Dale Robertson is my kind of guy: plain-spoken, to the point, conservative. The star of ABC's The Iron Horse, and previous Western series such as Tales of Wells Fargo and Death Valley Days, "believes in income taxes but thinks that they should be a flat 25 percent with no limit on how much the high rollers can make."* He also believes that the troubled urban areas such as Harlem can be rehabilitated by installing some pride of place, perhaps an early version of the "Broken Windows" theory, and that anyone fortunate enough to have the kind of life he has - a loving wife, obedient children, and three square meals a day - should be able to "do anything on God's green earth he sets his mind to." No wonder that Robertson was out campaigning for Ronald Reagan during his successful 1966 run for Governor of California.
*Plus ça change, plus c'est la même chose, as I've said more than once.
It's not a surprise to learn Robertson's values; a graduate from Oklahoma Military Academy, joined the Army right after Pearl Harbor, fought with Patton's Third Army in Europe. Nor is it a surprise to read Robertson's opinions in TV Guide, or that a man with them is the star of a new series. It's not quite so common today, however, to find conservatives in the industry so outspoken.

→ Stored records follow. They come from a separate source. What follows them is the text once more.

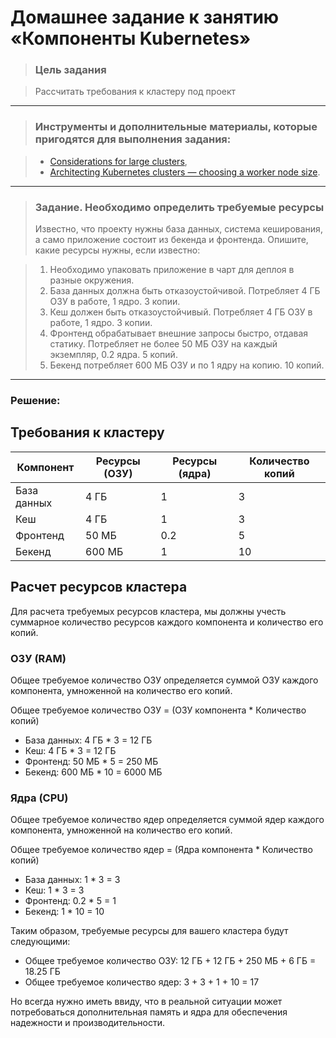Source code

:# Домашнее задание к занятию «Компоненты Kubernetes»

> ### Цель задания

> Рассчитать требования к кластеру под проект

------

> ### Инструменты и дополнительные материалы, которые пригодятся для выполнения задания:

> - [Considerations for large clusters](https://kubernetes.io/docs/setup/best-practices/cluster-large/),
> - [Architecting Kubernetes clusters — choosing a worker node size](https://learnk8s.io/kubernetes-node-size).

------

> ### Задание. Необходимо определить требуемые ресурсы
> Известно, что проекту нужны база данных, система кеширования, а само приложение состоит из бекенда и фронтенда. Опишите, какие ресурсы нужны, если известно:

> 1. Необходимо упаковать приложение в чарт для деплоя в разные окружения. 
> 2. База данных должна быть отказоустойчивой. Потребляет 4 ГБ ОЗУ в работе, 1 ядро. 3 копии. 
> 3. Кеш должен быть отказоустойчивый. Потребляет 4 ГБ ОЗУ в работе, 1 ядро. 3 копии. 
> 4. Фронтенд обрабатывает внешние запросы быстро, отдавая статику. Потребляет не более 50 МБ ОЗУ на каждый экземпляр, 0.2 ядра. 5 копий. 
> 5. Бекенд потребляет 600 МБ ОЗУ и по 1 ядру на копию. 10 копий.

-----
### Решение:


## Требования к кластеру

| Компонент   | Ресурсы (ОЗУ) | Ресурсы (ядра) | Количество копий |
|-------------|--------------|----------------|------------------|
| База данных | 4 ГБ         | 1              | 3                |
| Кеш         | 4 ГБ         | 1              | 3                |
| Фронтенд    | 50 МБ        | 0.2            | 5                |
| Бекенд      | 600 МБ       | 1              | 10               |

## Расчет ресурсов кластера

Для расчета требуемых ресурсов кластера, мы должны учесть суммарное количество ресурсов каждого компонента и количество его копий.

### ОЗУ (RAM)

Общее требуемое количество ОЗУ определяется суммой ОЗУ каждого компонента, умноженной на количество его копий.

Общее требуемое количество ОЗУ = (ОЗУ компонента * Количество копий)

- База данных: 4 ГБ * 3 = 12 ГБ
- Кеш: 4 ГБ * 3 = 12 ГБ
- Фронтенд: 50 МБ * 5 = 250 МБ
- Бекенд: 600 МБ * 10 = 6000 МБ 

### Ядра (CPU)

Общее требуемое количество ядер определяется суммой ядер каждого компонента, умноженной на количество его копий.

Общее требуемое количество ядер = (Ядра компонента * Количество копий)

- База данных: 1 * 3 = 3
- Кеш: 1 * 3 = 3
- Фронтенд: 0.2 * 5 = 1
- Бекенд: 1 * 10 = 10

Таким образом, требуемые ресурсы для вашего кластера будут следующими:

- Общее требуемое количество ОЗУ: 12 ГБ + 12 ГБ + 250 МБ + 6 ГБ = 18.25 ГБ
- Общее требуемое количество ядер: 3 + 3 + 1 + 10 = 17

Но всегда нужно иметь ввиду, что в реальной ситуации может потребоваться дополнительная память и ядра для обеспечения надежности и производительности.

As Clint Howard (brother of Ron, and formerly of Gentle Ben) said not too long ago, “I always tell younger conservative-minded people that they better mind their P's and Q's and remember that you want to have a career." This isn't a judgement on my part, by the way, just an observation. Of course TV Guide, a conservative publication, gives voice to conservative actors. And there are still conservatives in Hollywood today - they're just a little harder to find.
On the opposite end of the political spectrum, Sunday night features the premiere of one of the most notable, controversial series of the 60s: The Smothers Brothers Comedy Hour. Once upon a time I reviewed a DVD release of season 3 of Smothers Brothers. Upon looking back at it, I find I didn't think much of it, which doesn't surprise me since I didn't think much of the show when it was originally on, just as I never thought much of the Smothers Brothers themselves, other than as a testimonial on just how far one could get in the entertainment business without much talent.

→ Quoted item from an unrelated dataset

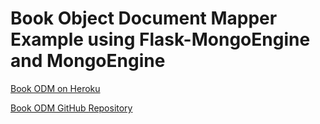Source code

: # Book Object Document Mapper Example using Flask-MongoEngine and MongoEngine



[Book ODM on Heroku](https://book-odm-prod.herokuapp.com/)

[Book ODM GitHub Repository](https://github.com/NaoiseGaffney/BookODM)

But here we are, at the very beginning. The Brothers are coming off a mildly amusing sitcom in which Tom played an angel (no typecasting there), not to mention a fairly successful stand-up act, and numerous appearances on various television shows. Their opening night lineup is amazingly conventional, with Ed Sullivan (welcoming them to the Sunday night lineup; they immediately followed Ed's show), Danny Thomas, Jim Nabors, and Jill St. John. The ad accompanying the show promises a "riotous new series,*" with "daffy ballads and oddball humor." Sounds pretty innocuous, doesn't it? As I mentioned in that review, for all the shouting about the Smothers Brothers, their show was actually pretty conventional, and when it's removed from the topical context it's actually kind of stupid.
*I don't know what CBS was expecting from the show, but I doubt they thought the biggest riots would come from the network's relationship with their stars.
Nonetheless, that innocent listing is exactly the kind of thing we like to look for here: an advertisement for a historic program, with no hint as to what lies ahead. The Smothers Brothers were, in my opinion, far more influential in terms of the precedent they set for the shows that followed them than they were with their own show. One thing's for sure, though - the times, they were a 'changing.